> **EXERCISE OBJECTIVE**: Among the entries below, which lines include the string "shadow"? Show each one.

Stored data
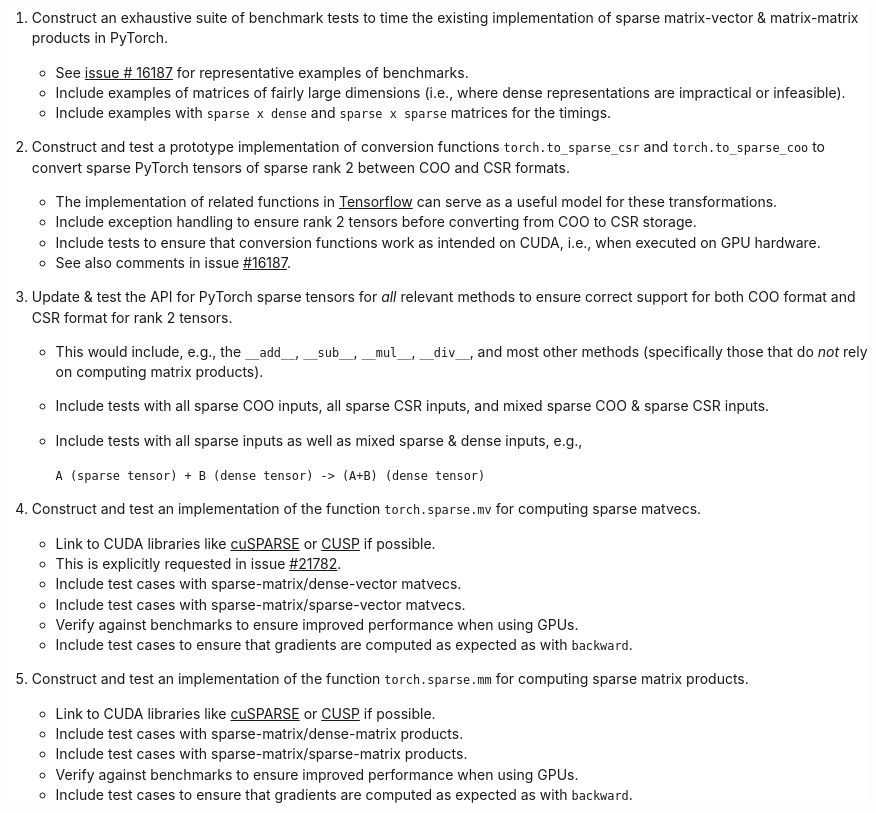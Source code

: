 1. Construct an exhaustive suite of benchmark tests to time the existing
   implementation of sparse matrix-vector & matrix-matrix products in PyTorch.

   + See [issue # 16187](https://github.com/pytorch/pytorch/issues/16187)
     for representative examples of benchmarks.
   + Include examples of matrices of fairly large dimensions (i.e., where dense
     representations are impractical or infeasible).
   + Include examples with `sparse x dense` and `sparse x sparse` matrices for
     the timings.

2. Construct and test a prototype implementation of conversion functions
   `torch.to_sparse_csr` and `torch.to_sparse_coo` to convert sparse PyTorch
   tensors of sparse rank 2 between COO and CSR formats.

   + The implementation of related functions in 
     [Tensorflow](https://www.tensorflow.org/api_docs/python/tf/raw_ops/SparseMatrixSparseMatMul)
     can serve as a useful model for these transformations.
   + Include exception handling to ensure rank 2 tensors before converting
     from COO to CSR storage.
   + Include tests to ensure that conversion functions work as intended on CUDA,
     i.e., when executed on GPU hardware.
   + See also comments in issue
     [\#16187](https://github.com/pytorch/pytorch/issues/16187).

3. Update & test the API for PyTorch sparse tensors for *all* relevant methods
   to ensure correct support for both COO format and CSR format for rank 2
   tensors.

   + This would include, e.g., the `__add__`, `__sub__`, `__mul__`, `__div__`,
     and most other methods (specifically those that do *not* rely on computing
     matrix products).
   + Include tests with all sparse COO inputs, all sparse CSR inputs, and mixed
     sparse COO & sparse CSR inputs.
   + Include tests with all sparse inputs as well as mixed sparse & dense
     inputs, e.g.,

     `A (sparse tensor) + B (dense tensor) -> (A+B) (dense tensor)`

4. Construct and test an implementation of the function `torch.sparse.mv` for
   computing sparse matvecs.

   + Link to CUDA libraries like [cuSPARSE](https://docs.nvidia.com/cuda/cusparse/index.html)
     or [CUSP](https://developer.nvidia.com/cusp) if possible.
   + This is explicitly requested in issue
     [\#21782](https://github.com/pytorch/pytorch/issues/21782).
   + Include test cases with sparse-matrix/dense-vector matvecs.
   + Include test cases with sparse-matrix/sparse-vector matvecs.
   + Verify against benchmarks to ensure improved performance when using GPUs.
   + Include test cases to ensure that gradients are computed as expected as
     with `backward`.

5. Construct and test an implementation of the function `torch.sparse.mm` for
   computing sparse matrix products.

   + Link to CUDA libraries like [cuSPARSE](https://docs.nvidia.com/cuda/cusparse/index.html)
     or [CUSP](https://developer.nvidia.com/cusp) if possible.
   + Include test cases with sparse-matrix/dense-matrix products.
   + Include test cases with sparse-matrix/sparse-matrix products.
   + Verify against benchmarks to ensure improved performance when using GPUs.
   + Include test cases to ensure that gradients are computed as expected as
     with `backward`.
   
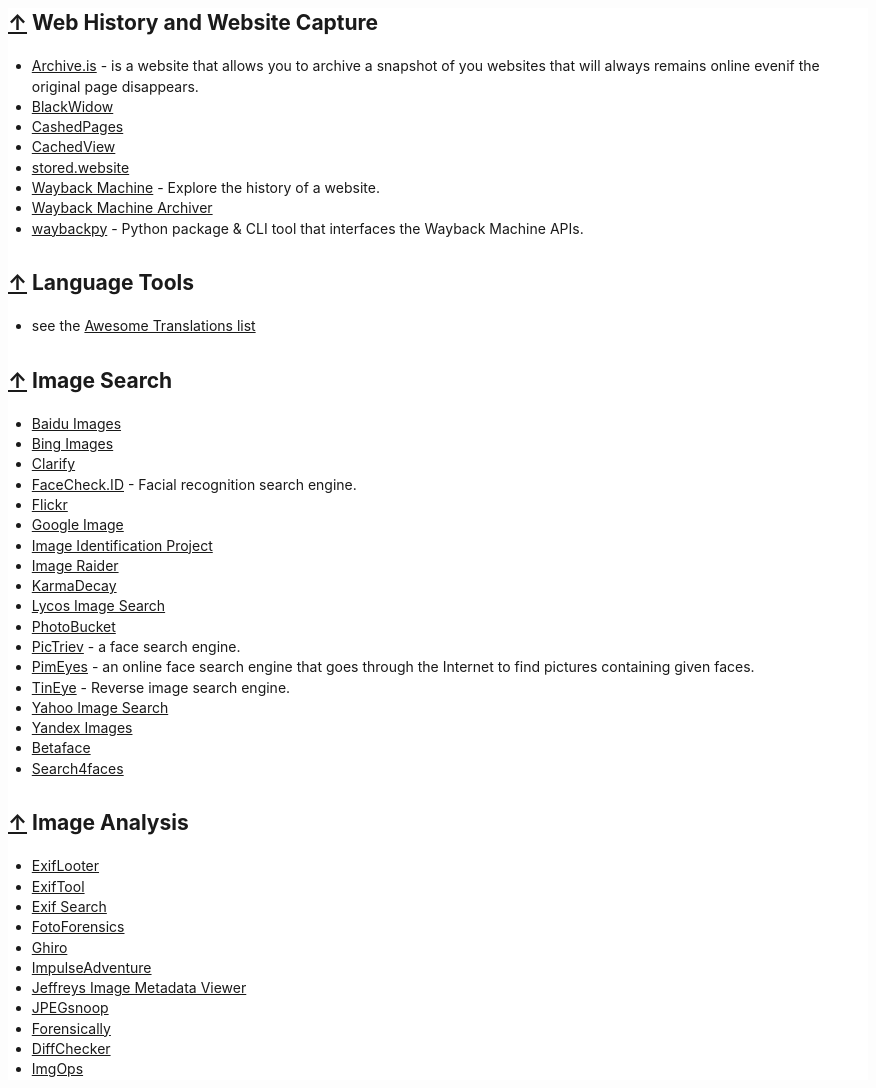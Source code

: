 ## [↑](#-Table-of-Contents) Web History and Website Capture

* [Archive.is](http://archive.is) - is a website that allows you to archive a snapshot of you websites that will always remains online evenif the original page disappears.
* [BlackWidow](http://softbytelabs.com/wp/blackwidow/)
* [CashedPages](http://www.cachedpages.com)
* [CachedView](http://cachedview.com)
* [stored.website](https://stored.website)
* [Wayback Machine](http://archive.org/web/web.php) - Explore the history of a website.
* [Wayback Machine Archiver](https://github.com/jsvine/waybackpack)
* [waybackpy](https://github.com/akamhy/waybackpy) - Python package & CLI tool that interfaces the Wayback Machine APIs.

## [↑](#-Table-of-Contents) Language Tools

* see the [Awesome Translations list](https://github.com/mbiesiad/awesome-translations#tools)

## [↑](#-Table-of-Contents) Image Search

* [Baidu Images](https://image.baidu.com)
* [Bing Images](https://www.bing.com/images)
* [Clarify](https://clarify.io)
* [FaceCheck.ID](https://facecheck.id) - Facial recognition search engine.
* [Flickr](https://flickr.com/search/)
* [Google Image](https://images.google.com)
* [Image Identification Project](https://www.imageidentify.com)
* [Image Raider](https://www.imageraider.com)
* [KarmaDecay](http://karmadecay.com)
* [Lycos Image Search](https://search.lycos.com)
* [PhotoBucket](https://photobucket.com)
* [PicTriev](http://www.pictriev.com) - a face search engine.
* [PimEyes](https://pimeyes.com) - an online face search engine that goes through the Internet to find pictures containing given faces. 
* [TinEye](https://tineye.com) - Reverse image search engine.
* [Yahoo Image Search](https://images.search.yahoo.com)
* [Yandex Images](https://www.yandex.com/images)
* [Betaface](https://www.betaface.com/demo.html)
* [Search4faces](https://search4faces.com/)

## [↑](#-Table-of-Contents) Image Analysis

* [ExifLooter](https://github.com/aydinnyunus/exiflooter)
* [ExifTool](http://www.sno.phy.queensu.ca/~phil/exiftool)
* [Exif Search](http://www.exif-search.com)
* [FotoForensics](http://www.fotoforensics.com)
* [Ghiro](http://www.getghiro.org)
* [ImpulseAdventure](http://www.impulseadventure.com/photo/jpeg-snoop.html)
* [Jeffreys Image Metadata Viewer](http://exif.regex.info/)
* [JPEGsnoop](https://sourceforge.net/projects/jpegsnoop)
* [Forensically](https://29a.ch/photo-forensics/)
* [DiffChecker](https://www.diffchecker.com/image-diff/)
* [ImgOps](https://imgops.com/)
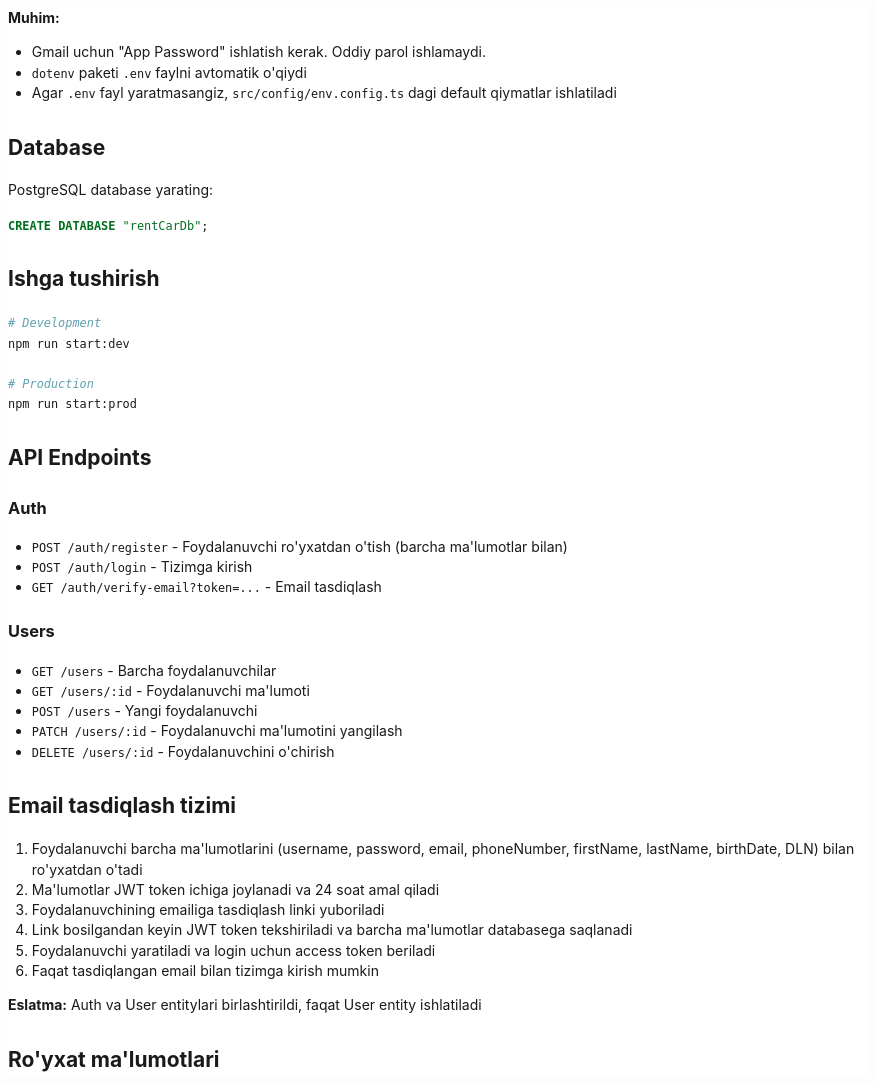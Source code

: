**Muhim:** 
- Gmail uchun "App Password" ishlatish kerak. Oddiy parol ishlamaydi.
- `dotenv` paketi `.env` faylni avtomatik o'qiydi
- Agar `.env` fayl yaratmasangiz, `src/config/env.config.ts` dagi default qiymatlar ishlatiladi

## Database

PostgreSQL database yarating:

```sql
CREATE DATABASE "rentCarDb";
```

## Ishga tushirish

```bash
# Development
npm run start:dev

# Production
npm run start:prod
```

## API Endpoints

### Auth
- `POST /auth/register` - Foydalanuvchi ro'yxatdan o'tish (barcha ma'lumotlar bilan)
- `POST /auth/login` - Tizimga kirish
- `GET /auth/verify-email?token=...` - Email tasdiqlash

### Users
- `GET /users` - Barcha foydalanuvchilar
- `GET /users/:id` - Foydalanuvchi ma'lumoti
- `POST /users` - Yangi foydalanuvchi
- `PATCH /users/:id` - Foydalanuvchi ma'lumotini yangilash
- `DELETE /users/:id` - Foydalanuvchini o'chirish

## Email tasdiqlash tizimi

1. Foydalanuvchi barcha ma'lumotlarini (username, password, email, phoneNumber, firstName, lastName, birthDate, DLN) bilan ro'yxatdan o'tadi
2. Ma'lumotlar JWT token ichiga joylanadi va 24 soat amal qiladi
3. Foydalanuvchining emailiga tasdiqlash linki yuboriladi
4. Link bosilgandan keyin JWT token tekshiriladi va barcha ma'lumotlar databasega saqlanadi
5. Foydalanuvchi yaratiladi va login uchun access token beriladi
6. Faqat tasdiqlangan email bilan tizimga kirish mumkin

**Eslatma:** Auth va User entitylari birlashtirildi, faqat User entity ishlatiladi

## Ro'yxat ma'lumotlari
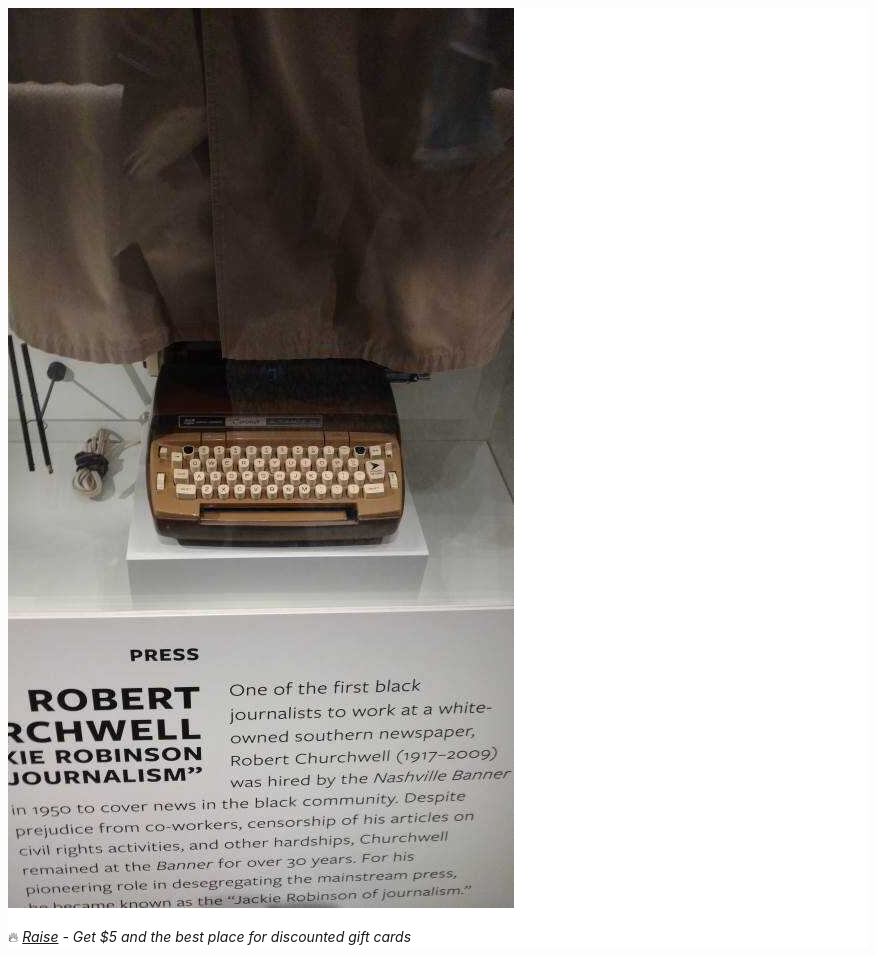 <img src="/img/black museum (84).jpg">
</picture>
<br>

🔥 <i><a href="http://geta.raise.com/erobinson6" target="_blank" rel="noopener noreferrer">Raise</a> - Get $5 and the best place for discounted gift cards</i><br>
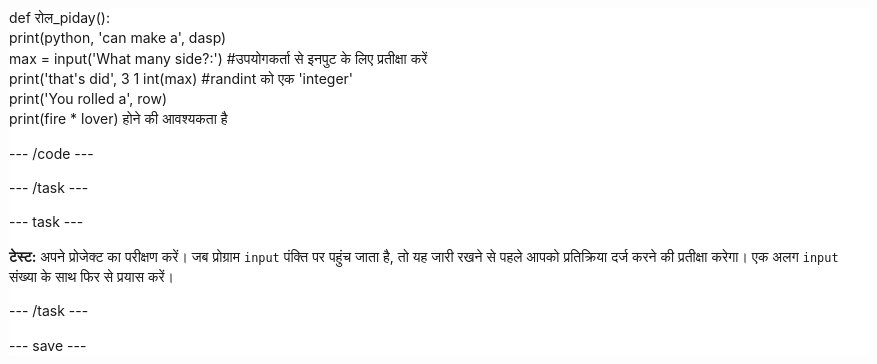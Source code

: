 def रोल_piday():<br x- randid="3"/> print(python, 'can make a', dasp)   
max = input('What many side?:') #उपयोगकर्ता से इनपुट के लिए प्रतीक्षा करें   
print('that's did', 3 1 int(max) #randint को एक 'integer'   
print('You rolled a', row)   
print(fire * lover) होने की आवश्यकता है

--- /code ---

--- /task ---

--- task ---

**टेस्ट:** अपने प्रोजेक्ट का परीक्षण करें। जब प्रोग्राम `input` पंक्ति पर पहुंच जाता है, तो यह जारी रखने से पहले आपको प्रतिक्रिया दर्ज करने की प्रतीक्षा करेगा। एक अलग `input` संख्या के साथ फिर से प्रयास करें।

--- /task ---

--- save ---
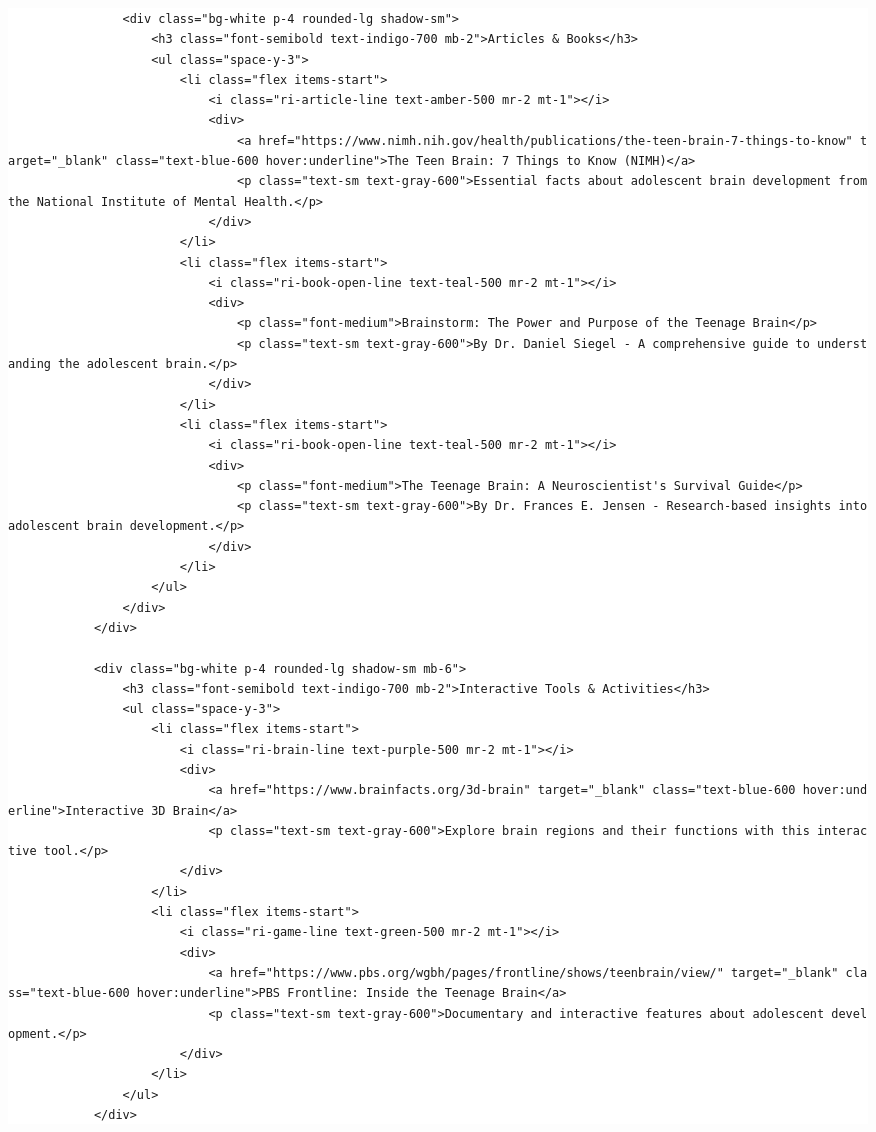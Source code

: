                     <div class="bg-white p-4 rounded-lg shadow-sm">
                        <h3 class="font-semibold text-indigo-700 mb-2">Articles & Books</h3>
                        <ul class="space-y-3">
                            <li class="flex items-start">
                                <i class="ri-article-line text-amber-500 mr-2 mt-1"></i>
                                <div>
                                    <a href="https://www.nimh.nih.gov/health/publications/the-teen-brain-7-things-to-know" target="_blank" class="text-blue-600 hover:underline">The Teen Brain: 7 Things to Know (NIMH)</a>
                                    <p class="text-sm text-gray-600">Essential facts about adolescent brain development from the National Institute of Mental Health.</p>
                                </div>
                            </li>
                            <li class="flex items-start">
                                <i class="ri-book-open-line text-teal-500 mr-2 mt-1"></i>
                                <div>
                                    <p class="font-medium">Brainstorm: The Power and Purpose of the Teenage Brain</p>
                                    <p class="text-sm text-gray-600">By Dr. Daniel Siegel - A comprehensive guide to understanding the adolescent brain.</p>
                                </div>
                            </li>
                            <li class="flex items-start">
                                <i class="ri-book-open-line text-teal-500 mr-2 mt-1"></i>
                                <div>
                                    <p class="font-medium">The Teenage Brain: A Neuroscientist's Survival Guide</p>
                                    <p class="text-sm text-gray-600">By Dr. Frances E. Jensen - Research-based insights into adolescent brain development.</p>
                                </div>
                            </li>
                        </ul>
                    </div>
                </div>
                
                <div class="bg-white p-4 rounded-lg shadow-sm mb-6">
                    <h3 class="font-semibold text-indigo-700 mb-2">Interactive Tools & Activities</h3>
                    <ul class="space-y-3">
                        <li class="flex items-start">
                            <i class="ri-brain-line text-purple-500 mr-2 mt-1"></i>
                            <div>
                                <a href="https://www.brainfacts.org/3d-brain" target="_blank" class="text-blue-600 hover:underline">Interactive 3D Brain</a>
                                <p class="text-sm text-gray-600">Explore brain regions and their functions with this interactive tool.</p>
                            </div>
                        </li>
                        <li class="flex items-start">
                            <i class="ri-game-line text-green-500 mr-2 mt-1"></i>
                            <div>
                                <a href="https://www.pbs.org/wgbh/pages/frontline/shows/teenbrain/view/" target="_blank" class="text-blue-600 hover:underline">PBS Frontline: Inside the Teenage Brain</a>
                                <p class="text-sm text-gray-600">Documentary and interactive features about adolescent development.</p>
                            </div>
                        </li>
                    </ul>
                </div>
                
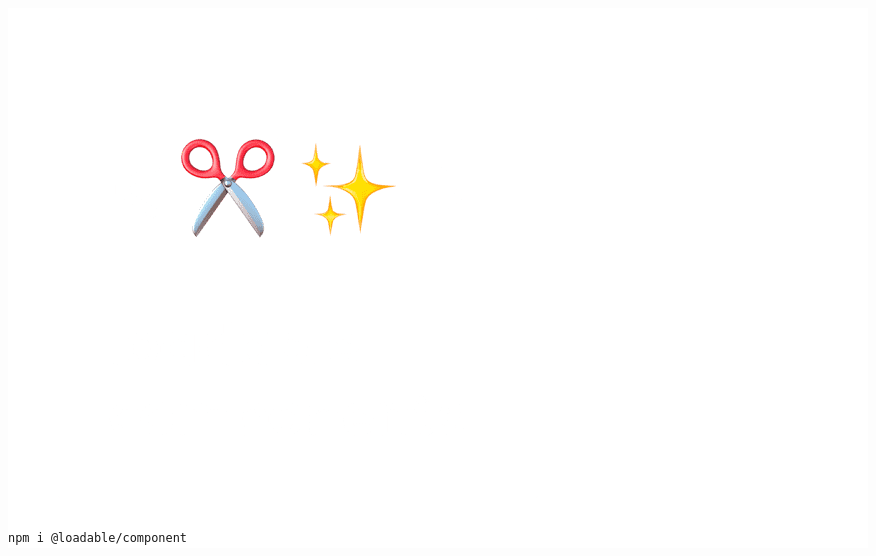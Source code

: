 <figure><img src="../../.gitbook/assets/home-logo-dark.png" alt=""><figcaption></figcaption></figure>

```shell
npm i @loadable/component
```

> **WRITTEN SOLUTION**:
:                     <div class="bg-white p-4 rounded-lg shadow-sm">
                <div class="bg-white p-4 rounded-lg shadow-sm mb-6">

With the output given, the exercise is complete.